> _About this exercise_
This exercise calls for the records to be returned exactly, with images removed.
(Data begins)
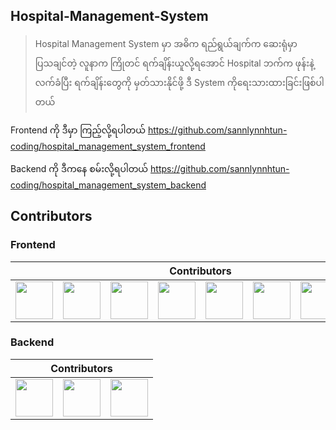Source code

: ## Hospital-Management-System

> Hospital Management System မှာ အဓိက ရည်ရွယ်ချက်က ဆေးရုံမှာပြသ‌ချင်တဲ့ လူနာက ကြိုတင် ရက်ချိန်းယူလို့ရအောင် Hospital ဘက်က ဖုန်းနဲ့ လက်ခံပြီး ရက်ချိန်းတွေကို မှတ်သားနိုင်ဖို့ ဒီ System ကိုရေးသားထားခြင်းဖြစ်ပါတယ်

Frontend ကို ဒီမှာ ကြည့်လို့ရပါတယ်
https://github.com/sannlynnhtun-coding/hospital_management_system_frontend

Backend ကို ဒီကနေ စမ်းလို့ရပါတယ်
https://github.com/sannlynnhtun-coding/hospital_management_system_backend

## Contributors

### Frontend
<table>
 <thead>
  <tr>
   <th colspan="12">Contributors</th>
  </tr>
 </thead>
    <tbody>
        <tr>
            <td><a href="https://github.com/Aung-myat-min"><img src="https://github.com/Aung-myat-min.png" width="60px;"/></a></td>
            <td><a href="https://github.com/Kha-10"><img src="https://github.com/Kha-10.png" width="60px;"/></a></td>
            <td><a href="https://github.com/Arkar08"><img src="https://github.com/Arkar08.png" width="60px;"/></a></td>
            <td><a href="https://github.com/CraziiIvan"><img src="https://github.com/CraziiIvan.png" width="60px;"/></a></td>
           <td><a href="https://github.com/htooa2014"><img src="https://github.com/htooa2014.png" width="60px;"/></a></td>
           <td><a href="https://github.com/mr-kmh"><img src="https://github.com/mr-kmh.png" width="60px;"/></a></td>
          <td><a href="https://github.com/htetahyan"><img src="https://github.com/htetahyan.png" width="60px;"/></a></td>
           <td><a href="https://github.com/Kaung-Myat-Hun"><img src="https://github.com/Kaung-Myat-Hun.png" width="60px;"/></a></td>
        </tr>
    </tbody>
</table>

### Backend
<table>
 <thead>
  <tr>
   <th colspan="12">Contributors</th>
  </tr>
 </thead>
    <tbody>
        <tr>
           <td><a href="https://github.com/mr-kmh"><img src="https://github.com/mr-kmh.png" width="60px;"/></a></td>
           <td><a href="https://github.com/GerVaf"><img src="https://github.com/GerVaf.png" width="60px;"/></a></td>
           <td><a href="https://github.com/Kaung-Myat-Hun"><img src="https://github.com/Kaung-Myat-Hun.png" width="60px;"/></a></td>
        </tr>
    </tbody>
</table>
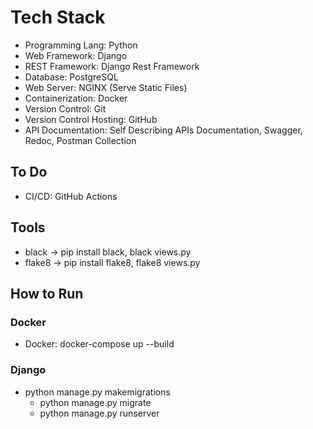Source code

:# Tech Stack
* Programming Lang: Python
* Web Framework: Django
* REST Framework: Django Rest Framework
* Database: PostgreSQL
* Web Server: NGINX (Serve Static Files)
* Containerization: Docker
* Version Control: Git
* Version Control Hosting: GitHub
* API Documentation: Self Describing APIs Documentation, Swagger, Redoc, Postman Collection

## To Do
* CI/CD: GitHub Actions

## Tools
* black -> pip install black, black views.py
* flake8 -> pip install flake8, flake8 views.py

## How to Run
### Docker
* Docker: docker-compose up --build
### Django
  * python manage.py makemigrations
    * python manage.py migrate
    * python manage.py runserver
(Data ends)
> _Answer to the problem_
Source code

: ## Hospital-Management-System

> Hospital Management System မှာ အဓိက ရည်ရွယ်ချက်က ဆေးရုံမှာပြသ‌ချင်တဲ့ လူနာက ကြိုတင် ရက်ချိန်းယူလို့ရအောင် Hospital ဘက်က ဖုန်းနဲ့ လက်ခံပြီး ရက်ချိန်းတွေကို မှတ်သားနိုင်ဖို့ ဒီ System ကိုရေးသားထားခြင်းဖြစ်ပါတယ်

Frontend ကို ဒီမှာ ကြည့်လို့ရပါတယ်
https://github.com/sannlynnhtun-coding/hospital_management_system_frontend

Backend ကို ဒီကနေ စမ်းလို့ရပါတယ်
https://github.com/sannlynnhtun-coding/hospital_management_system_backend

## Contributors

### Frontend
<table>
 <thead>
  <tr>
   <th colspan="12">Contributors</th>
  </tr>
 </thead>
    <tbody>
        <tr>
            <td><a href="https://github.com/Aung-myat-min"><img src="https://github.com/Aung-myat-min.png" width="60px;"/></a></td>
            <td><a href="https://github.com/Kha-10"><img src="https://github.com/Kha-10.png" width="60px;"/></a></td>
            <td><a href="https://github.com/Arkar08"><img src="https://github.com/Arkar08.png" width="60px;"/></a></td>
            <td><a href="https://github.com/CraziiIvan"><img src="https://github.com/CraziiIvan.png" width="60px;"/></a></td>
           <td><a href="https://github.com/htooa2014"><img src="https://github.com/htooa2014.png" width="60px;"/></a></td>
           <td><a href="https://github.com/mr-kmh"><img src="https://github.com/mr-kmh.png" width="60px;"/></a></td>
          <td><a href="https://github.com/htetahyan"><img src="https://github.com/htetahyan.png" width="60px;"/></a></td>
           <td><a href="https://github.com/Kaung-Myat-Hun"><img src="https://github.com/Kaung-Myat-Hun.png" width="60px;"/></a></td>
        </tr>
    </tbody>
</table>

### Backend
<table>
 <thead>
  <tr>
   <th colspan="12">Contributors</th>
  </tr>
 </thead>
    <tbody>
        <tr>
           <td><a href="https://github.com/mr-kmh"><img src="https://github.com/mr-kmh.png" width="60px;"/></a></td>
           <td><a href="https://github.com/GerVaf"><img src="https://github.com/GerVaf.png" width="60px;"/></a></td>
           <td><a href="https://github.com/Kaung-Myat-Hun"><img src="https://github.com/Kaung-Myat-Hun.png" width="60px;"/></a></td>
        </tr>
    </tbody>
</table>
Source code

:# Tech Stack
* Programming Lang: Python
* Web Framework: Django
* REST Framework: Django Rest Framework
* Database: PostgreSQL
* Web Server: NGINX (Serve Static Files)
* Containerization: Docker
* Version Control: Git
* Version Control Hosting: GitHub
* API Documentation: Self Describing APIs Documentation, Swagger, Redoc, Postman Collection

## To Do
* CI/CD: GitHub Actions

## Tools
* black -> pip install black, black views.py
* flake8 -> pip install flake8, flake8 views.py

## How to Run
### Docker
* Docker: docker-compose up --build
### Django
  * python manage.py makemigrations
    * python manage.py migrate
    * python manage.py runserver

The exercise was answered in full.